I almost tweeted, “Fuck you, Stephen King.”
Why was I so angry? I was angry because he expected me to read and write for four to six hours a day. Write 2000 words a day, read a novel each week. I was quite proud of my 55K words this year until he talked about the 180K he pumps out in just three months. The implication was that if I did anything less I was either not committed to the craft, or I lacked talent.
If only I scored an early success in the literary lottery, Mr. King. If only I had even a fraction of your bank account, Mr. King. If only I didn’t have to work 12 hours a day just to pay the bills.
I wanted to explain to Mr. King that I wrote most of my first novel while working as a security guard on the night shift. I drank coffee by the pot and I wrote; I acted out scenes in the parking lot with a dozen or so bats swooping over my head. I went straight from there to my job at the registrar’s office helping veterans submit GI Bill claims. Sometimes I went to class. I got home around five and puked out freelance ad copy; I wrote product reviews at $20 a blurb until I fell asleep at the computer. Sometimes I made it into bed before the alarm sounded and another night of guard duty began.
Years later, not much has really changed. Yes, I did add my very own novel to my bookshelf; a few people that aren’t family have even read it. But nowadays I work a day job with an hour-long commute. I eat dinner, catch up on email, and do my own book marketing. I struggle to get an hour at the computer to write; my goal is a measly 500 words a day. I fall asleep with my Kindle on my lap; my battery life is horrendous and the damn thing thinks it takes me four hours to read a single page.
I wanted to ask Mr. King that if all of that isn’t commitment, what is? I wanted to scream, “You suck, Stephen King!”
And then… Stephen King contacted me… Telepathically.
He said, “Toughen up, cupcake.”
The words vibrated through my skull. I looked around the room and no one was there but me. My phone and the computer were both off. I was reading a paper copy of his book since my Kindle was still charging.

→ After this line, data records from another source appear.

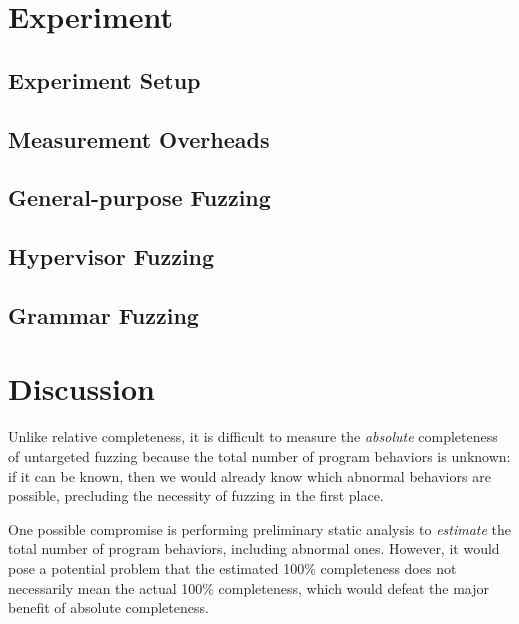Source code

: \documentclass[letterpaper,twocolumn,10pt]{article}
\begin{document}
\section{Experiment}

\subsection{Experiment Setup}

\subsection{Measurement Overheads}

\subsection{General-purpose Fuzzing}

\subsection{Hypervisor Fuzzing}


\subsection{Grammar Fuzzing}



\section{Discussion}
\label{s:disc}

%
Unlike relative completeness, it is difficult to measure the \emph{absolute}
completeness of untargeted fuzzing because the total number of program behaviors
is unknown: if it can be known, then we would already know which abnormal
behaviors are possible, precluding the necessity of fuzzing in the first place.

One possible compromise is performing preliminary static analysis to
\emph{estimate} the total number of program behaviors, including abnormal ones.
However, it would pose a potential problem that the estimated 100\% completeness
does not necessarily mean the actual 100\% completeness, which would defeat the
major benefit of absolute completeness.
\end{document}
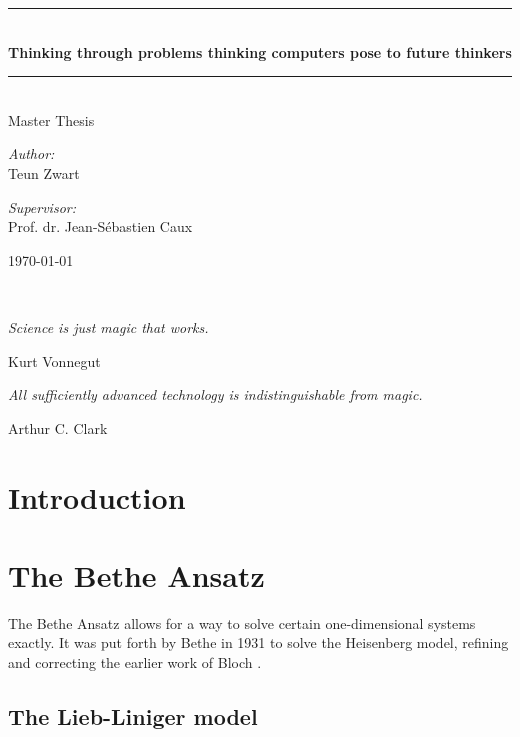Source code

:\documentclass[11pt, a4paper,draft]{report} %
\newcommand\TITLE{Thinking through problems thinking computers pose to future thinkers}
\newcommand\THESISFORM{Master Thesis}
\newcommand\AUTHOR{Teun Zwart}
\newcommand\SUPERVISOR{Prof. dr. Jean-Sébastien Caux}
\newcommand\UNIVERSITYLOGO{} %
\begin{document}
\begin{titlepage}
	\begin{center}
		\rule{\textwidth}{0.4mm}\\[0.5cm]
		\huge{\textbf{\TITLE}}
		\rule{\textwidth}{0.4mm}\\[0.5cm]
		\Large{\THESISFORM}\\[0.5cm]
		\begin{minipage}[t]{0.4\textwidth}
			\begin{flushleft}
				\large\emph{Author:}\\{\AUTHOR}
			\end{flushleft}
		\end{minipage}
		\begin{minipage}[t]{0.4\textwidth}
			\begin{flushright}
				\large\emph{Supervisor:}\\{\SUPERVISOR}
			\end{flushright}
		\end{minipage}
		\vfill
		\large \today\\
	\end{center}
\end{titlepage}

\newpage
\thispagestyle{empty}

\ 
\vspace{4cm}

\epigraph{\itshape Science is just magic that works.}{Kurt Vonnegut}

\epigraph{\itshape All sufficiently advanced technology is indistinguishable from magic.}{Arthur C. Clark}


\tableofcontents

\chapter{Introduction}

\chapter{The Bethe Ansatz}

The Bethe Ansatz allows for a way to solve certain one-dimensional systems exactly.
It was put forth by Bethe in 1931 to solve the Heisenberg model, refining and correcting the earlier work of Bloch \cite{Bethe1931}.

\section{The Lieb-Liniger model}
\end{document}
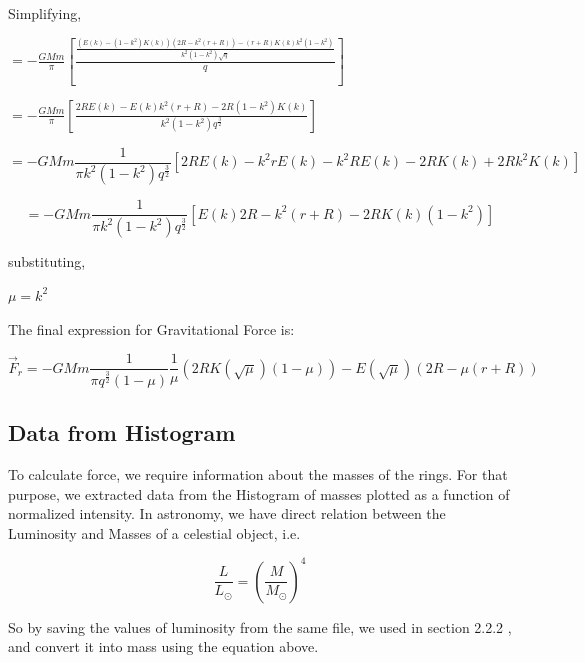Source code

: Simplifying,

\begin{center}


$ = - \frac{GMm }{\pi} [\frac{\frac{(E(k)- (1 - k^2 )K(k))(2 R - k^2 (r + R)) - (r + R) K(k) k^2 (1 - k^2)}{k^2 (1-k^2)\sqrt{q}}}{q}] $


$ = - \frac{GMm }{\pi} [\frac{2 R E(k) - E (k) k^2 (r+R) - 2 R(1-k^2) K(k)}{k^2 (1 - k^2) q^\frac{3}{2}}] $





\begin{equation}
 = - GMm \frac{1}{\pi k^2 (1 - k ^2)  q^\frac{3}{2}} [2 R E (k) - k^2 r E(k)- k^2 R E(k) - 2 R K(k) + 2 R k^2 K(k)]
\end{equation}

\begin{equation}
 = - GMm \frac{1}{\pi k^2 (1 - k ^2)  q^\frac{3}{2}} [E (k) 2R - k^2 (r + R) - 2 R K(k) (1 - k^2) ] 
\end{equation}
\end{center}
 
substituting,
 \begin{center}
 $ \mu = k^2  $
 \end{center}


The final expression for Gravitational Force is:
\begin{center}

\begin{equation}
 \vec{F}_{r} = - GMm \frac{1}{\pi q^ \frac{3}{2} (1- \mu)} \frac{1}{\mu} (2 R K(\sqrt{\mu}) (1 - \mu))- E (\sqrt{\mu}) (2 R - \mu (r + R))
\end{equation}

\end{center}

\subsection{Data from Histogram}
To calculate force, we require information about the masses of the rings. For that purpose, we extracted data from the Histogram of masses plotted as a function of normalized intensity. In astronomy, we have direct relation between the Luminosity and Masses of a celestial object, i.e. 

\begin{equation}
\frac{L}{L_{\odot}} = (\frac{M}{M_{\odot}})^4 
\end{equation}

So by saving the values of luminosity from the same file, we used in section 2.2.2 , and convert it into mass using the equation above. 

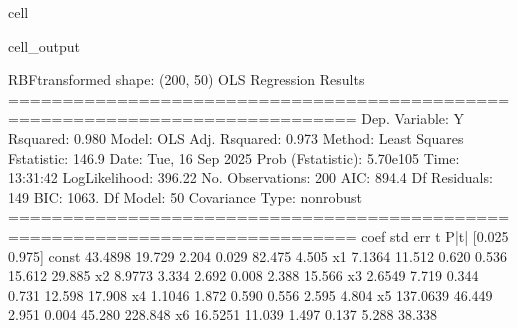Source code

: \documentclass[letterpaper,10pt,english]{jupyterBook}
\begin{document}
\begin{sphinxuseclass}{cell}
\begin{sphinxVerbatimOutput}
\begin{sphinxuseclass}{cell_output}
\begin{sphinxVerbatim}[commandchars=\\\{\}]
RBF\PYGZhy{}transformed shape: (200, 50)
                            OLS Regression Results                            
==============================================================================
Dep. Variable:                      Y   R\PYGZhy{}squared:                       0.980
Model:                            OLS   Adj. R\PYGZhy{}squared:                  0.973
Method:                 Least Squares   F\PYGZhy{}statistic:                     146.9
Date:                Tue, 16 Sep 2025   Prob (F\PYGZhy{}statistic):          5.70e\PYGZhy{}105
Time:                        13:31:42   Log\PYGZhy{}Likelihood:                \PYGZhy{}396.22
No. Observations:                 200   AIC:                             894.4
Df Residuals:                     149   BIC:                             1063.
Df Model:                          50                                         
Covariance Type:            nonrobust                                         
==============================================================================
                 coef    std err          t      P\PYGZgt{}|t|      [0.025      0.975]
\PYGZhy{}\PYGZhy{}\PYGZhy{}\PYGZhy{}\PYGZhy{}\PYGZhy{}\PYGZhy{}\PYGZhy{}\PYGZhy{}\PYGZhy{}\PYGZhy{}\PYGZhy{}\PYGZhy{}\PYGZhy{}\PYGZhy{}\PYGZhy{}\PYGZhy{}\PYGZhy{}\PYGZhy{}\PYGZhy{}\PYGZhy{}\PYGZhy{}\PYGZhy{}\PYGZhy{}\PYGZhy{}\PYGZhy{}\PYGZhy{}\PYGZhy{}\PYGZhy{}\PYGZhy{}\PYGZhy{}\PYGZhy{}\PYGZhy{}\PYGZhy{}\PYGZhy{}\PYGZhy{}\PYGZhy{}\PYGZhy{}\PYGZhy{}\PYGZhy{}\PYGZhy{}\PYGZhy{}\PYGZhy{}\PYGZhy{}\PYGZhy{}\PYGZhy{}\PYGZhy{}\PYGZhy{}\PYGZhy{}\PYGZhy{}\PYGZhy{}\PYGZhy{}\PYGZhy{}\PYGZhy{}\PYGZhy{}\PYGZhy{}\PYGZhy{}\PYGZhy{}\PYGZhy{}\PYGZhy{}\PYGZhy{}\PYGZhy{}\PYGZhy{}\PYGZhy{}\PYGZhy{}\PYGZhy{}\PYGZhy{}\PYGZhy{}\PYGZhy{}\PYGZhy{}\PYGZhy{}\PYGZhy{}\PYGZhy{}\PYGZhy{}\PYGZhy{}\PYGZhy{}\PYGZhy{}\PYGZhy{}
const        \PYGZhy{}43.4898     19.729     \PYGZhy{}2.204      0.029     \PYGZhy{}82.475      \PYGZhy{}4.505
x1             7.1364     11.512      0.620      0.536     \PYGZhy{}15.612      29.885
x2             8.9773      3.334      2.692      0.008       2.388      15.566
x3             2.6549      7.719      0.344      0.731     \PYGZhy{}12.598      17.908
x4             1.1046      1.872      0.590      0.556      \PYGZhy{}2.595       4.804
x5           137.0639     46.449      2.951      0.004      45.280     228.848
x6            16.5251     11.039      1.497      0.137      \PYGZhy{}5.288      38.338

\end{sphinxVerbatim}
\end{sphinxuseclass}
\end{sphinxVerbatimOutput}
\end{sphinxuseclass}
\end{document}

I thought, “Why are you so mean and condescending, Mr. King? Why crush my dreams?”
He said, “I’m a bully. I like bullying writers.”
I thought, “You make me so angry. What do you do when you are not destroying inferior writers?”
“I kill kittens and harvest their blood for my fountain pen.”
“You are evil, Stephen King.”
“What did you expect? I’m Stephen-fucking-King. Are we done here?”
And that was all. The voice was gone. I sat in the dark of my office and wondered if I had imagined it all. It didn’t matter though. Mr. King had won. Those few chapters of his book angered me so much that I pounded out this blog out at 1:19 A.M. after I slogged through about 1500 words of my second novel. Yes, he inspired me to triple my productivity. I will probably have to give up sleep and jeopardize my job. But, I am a writer. Writer’s write. I’ll keep churning out words in hopes I finally arrange them in some divine order. Thank you, Mr. King. I guess.
“You’re welcome. Now stop whining and keep writing.”